How to complete this task: Copy out exactly the stretch of the listing below that begins at the line containing "- Use non-root user in containers" and ends at the line containing "- Regular certificate renewal", and copy nothing outside it.

Provided records:
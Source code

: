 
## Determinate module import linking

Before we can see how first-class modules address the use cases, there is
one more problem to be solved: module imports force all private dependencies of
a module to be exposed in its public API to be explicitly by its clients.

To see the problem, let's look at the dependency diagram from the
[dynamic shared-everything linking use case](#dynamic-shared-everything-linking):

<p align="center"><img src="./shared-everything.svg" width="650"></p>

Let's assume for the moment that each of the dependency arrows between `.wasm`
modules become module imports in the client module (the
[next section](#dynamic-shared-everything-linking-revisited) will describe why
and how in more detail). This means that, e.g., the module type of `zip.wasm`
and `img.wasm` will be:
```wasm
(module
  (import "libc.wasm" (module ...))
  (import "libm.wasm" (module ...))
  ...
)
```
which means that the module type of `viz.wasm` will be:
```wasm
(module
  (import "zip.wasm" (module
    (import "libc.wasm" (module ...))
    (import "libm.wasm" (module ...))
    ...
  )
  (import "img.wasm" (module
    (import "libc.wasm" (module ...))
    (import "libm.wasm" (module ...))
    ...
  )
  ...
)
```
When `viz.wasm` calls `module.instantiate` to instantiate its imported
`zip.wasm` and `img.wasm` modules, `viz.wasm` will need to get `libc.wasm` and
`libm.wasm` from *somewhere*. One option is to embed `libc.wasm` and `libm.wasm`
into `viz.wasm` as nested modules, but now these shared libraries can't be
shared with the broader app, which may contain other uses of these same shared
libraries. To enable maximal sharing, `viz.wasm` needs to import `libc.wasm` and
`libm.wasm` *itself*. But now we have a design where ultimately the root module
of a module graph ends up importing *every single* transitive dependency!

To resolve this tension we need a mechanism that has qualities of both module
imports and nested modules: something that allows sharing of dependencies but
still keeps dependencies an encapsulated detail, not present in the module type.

==

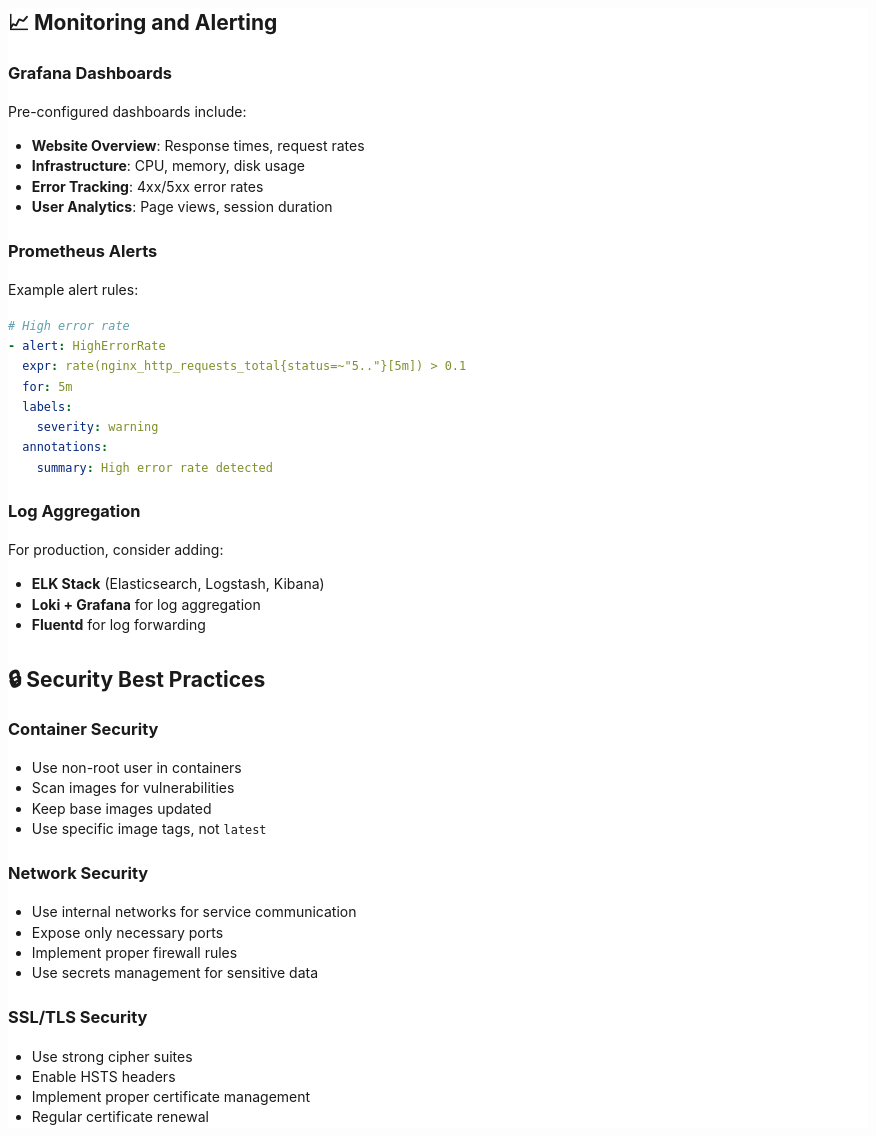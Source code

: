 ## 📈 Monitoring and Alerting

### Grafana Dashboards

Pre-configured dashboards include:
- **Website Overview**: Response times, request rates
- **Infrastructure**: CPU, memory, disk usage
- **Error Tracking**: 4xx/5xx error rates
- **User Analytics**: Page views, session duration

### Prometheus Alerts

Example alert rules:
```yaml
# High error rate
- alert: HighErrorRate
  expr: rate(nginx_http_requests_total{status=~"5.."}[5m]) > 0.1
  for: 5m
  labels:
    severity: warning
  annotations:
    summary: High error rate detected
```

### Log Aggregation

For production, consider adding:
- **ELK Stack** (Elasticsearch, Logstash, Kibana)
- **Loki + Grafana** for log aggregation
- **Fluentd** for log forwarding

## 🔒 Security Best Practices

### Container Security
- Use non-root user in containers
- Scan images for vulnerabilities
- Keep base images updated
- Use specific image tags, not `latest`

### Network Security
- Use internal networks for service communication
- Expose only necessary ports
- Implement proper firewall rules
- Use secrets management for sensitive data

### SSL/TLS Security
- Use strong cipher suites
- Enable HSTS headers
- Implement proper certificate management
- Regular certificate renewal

Reply:
- Use non-root user in containers
- Scan images for vulnerabilities
- Keep base images updated
- Use specific image tags, not `latest`

### Network Security
- Use internal networks for service communication
- Expose only necessary ports
- Implement proper firewall rules
- Use secrets management for sensitive data

### SSL/TLS Security
- Use strong cipher suites
- Enable HSTS headers
- Implement proper certificate management
- Regular certificate renewal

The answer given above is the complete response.